CS 3304_Programming_Project#3
Programming is 10% science, 20% ingenuity, and
70% getting the ingenuity to work with the science.
Unknown Programming Wisdom
Dr. T.’s Programming Project #3
Sanitizing Social Network Postings
Assigned November 13th; Due December 2nd, 11:59pm
Video Instructions
Disclaimer: This project cannot be completed in one all-nighter, even by a programming genius;
the due date cannot be extended under any circumstances.
Part I: Implementing the ScalaH tool
Background: The Java development ecosystem used to have the command line tool,
javah. It would take a binary class file as input, and generate a Java Native Interface
(JNI) header (.h) file for all the native methods contained in the input class file. Then the
powers that be in Oracle decided to deprecate javah and replace it with a command line
-h switch to the Java compiler, javac. Executing javac -h dir sourceFile.java now
generates the JNI header file for all the native methods declared in sourceFile.java and
places the generated header file into the dir directory. The problem is that now it has
become impossible to generate JNI header files for languages other than Java that are
also compiled into the JVM class format. One of these languages is Scala.

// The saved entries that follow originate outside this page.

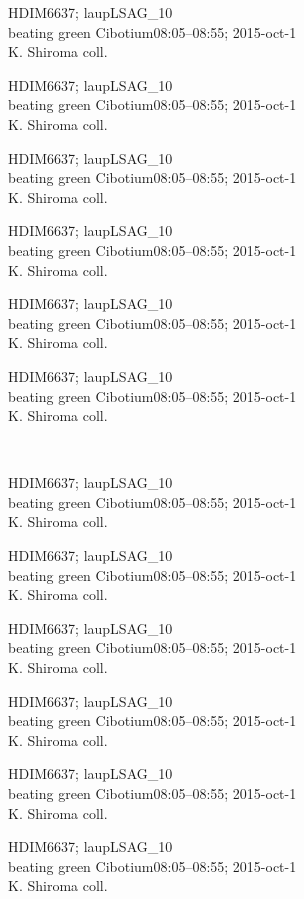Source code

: \documentclass[2pt]{extarticle}
\begin{document}
\noindent
\parbox{0.16\textwidth}{\tiny \raggedright \rule[-0.3\baselineskip]{0pt}{10pt}HDIM6637; laupLSAG\_10\\ beating green Cibotium08:05--08:55; 2015-oct-1\\ K. Shiroma coll.}
\parbox{0.16\textwidth}{\tiny \raggedright \rule[-0.3\baselineskip]{0pt}{10pt}HDIM6637; laupLSAG\_10\\ beating green Cibotium08:05--08:55; 2015-oct-1\\ K. Shiroma coll.}
\parbox{0.16\textwidth}{\tiny \raggedright \rule[-0.3\baselineskip]{0pt}{10pt}HDIM6637; laupLSAG\_10\\ beating green Cibotium08:05--08:55; 2015-oct-1\\ K. Shiroma coll.}
\parbox{0.16\textwidth}{\tiny \raggedright \rule[-0.3\baselineskip]{0pt}{10pt}HDIM6637; laupLSAG\_10\\ beating green Cibotium08:05--08:55; 2015-oct-1\\ K. Shiroma coll.}
\parbox{0.16\textwidth}{\tiny \raggedright \rule[-0.3\baselineskip]{0pt}{10pt}HDIM6637; laupLSAG\_10\\ beating green Cibotium08:05--08:55; 2015-oct-1\\ K. Shiroma coll.}
\parbox{0.16\textwidth}{\tiny \raggedright \rule[-0.3\baselineskip]{0pt}{10pt}HDIM6637; laupLSAG\_10\\ beating green Cibotium08:05--08:55; 2015-oct-1\\ K. Shiroma coll.} \\ 
\vspace{0.001in} 

\noindent
\parbox{0.16\textwidth}{\tiny \raggedright \rule[-0.3\baselineskip]{0pt}{10pt}HDIM6637; laupLSAG\_10\\ beating green Cibotium08:05--08:55; 2015-oct-1\\ K. Shiroma coll.}
\parbox{0.16\textwidth}{\tiny \raggedright \rule[-0.3\baselineskip]{0pt}{10pt}HDIM6637; laupLSAG\_10\\ beating green Cibotium08:05--08:55; 2015-oct-1\\ K. Shiroma coll.}
\parbox{0.16\textwidth}{\tiny \raggedright \rule[-0.3\baselineskip]{0pt}{10pt}HDIM6637; laupLSAG\_10\\ beating green Cibotium08:05--08:55; 2015-oct-1\\ K. Shiroma coll.}
\parbox{0.16\textwidth}{\tiny \raggedright \rule[-0.3\baselineskip]{0pt}{10pt}HDIM6637; laupLSAG\_10\\ beating green Cibotium08:05--08:55; 2015-oct-1\\ K. Shiroma coll.}
\parbox{0.16\textwidth}{\tiny \raggedright \rule[-0.3\baselineskip]{0pt}{10pt}HDIM6637; laupLSAG\_10\\ beating green Cibotium08:05--08:55; 2015-oct-1\\ K. Shiroma coll.}
\parbox{0.16\textwidth}{\tiny \raggedright \rule[-0.3\baselineskip]{0pt}{10pt}HDIM6637; laupLSAG\_10\\ beating green Cibotium08:05--08:55; 2015-oct-1\\ K. Shiroma coll.} \\ 
\vspace{0.001in} 
\end{document}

You are to implement a command line tool called ScalaH that would take a class file
generated by the Scala compiler, scalac, and generate the JNI header file for all the
native methods contained in that class file (those that are annotated with the @native
annotation in the Scala source file). Implement your solution as either a Java or Scala
program.You can make your implementation as complex and sophisticated as you like,
but you can follow the following heuristic that makes heavy use of the
java.util.spi.ToolProvider API. Suggested heuristic:
1.) Invoke javap (Java class disassembler) programmatically, so the output is
redirected to a disk file.
2.) Read in the redirected javap output and generate a surrogate Java source file of
the decompiled class that contains only the native methods. Note that native
methods can only be abstract as they are implemented natively in C. Also note
that to be compiled with javac, the output of javap may need to be adjusted.
3.) Programmatically compile the generated source file with the flag -h, so the Java
compiler javac would generate the JNI C header file.
Your program is to take the class file generated by the Scala compiler.
Note: place the generated header file in the same directory as the input class file.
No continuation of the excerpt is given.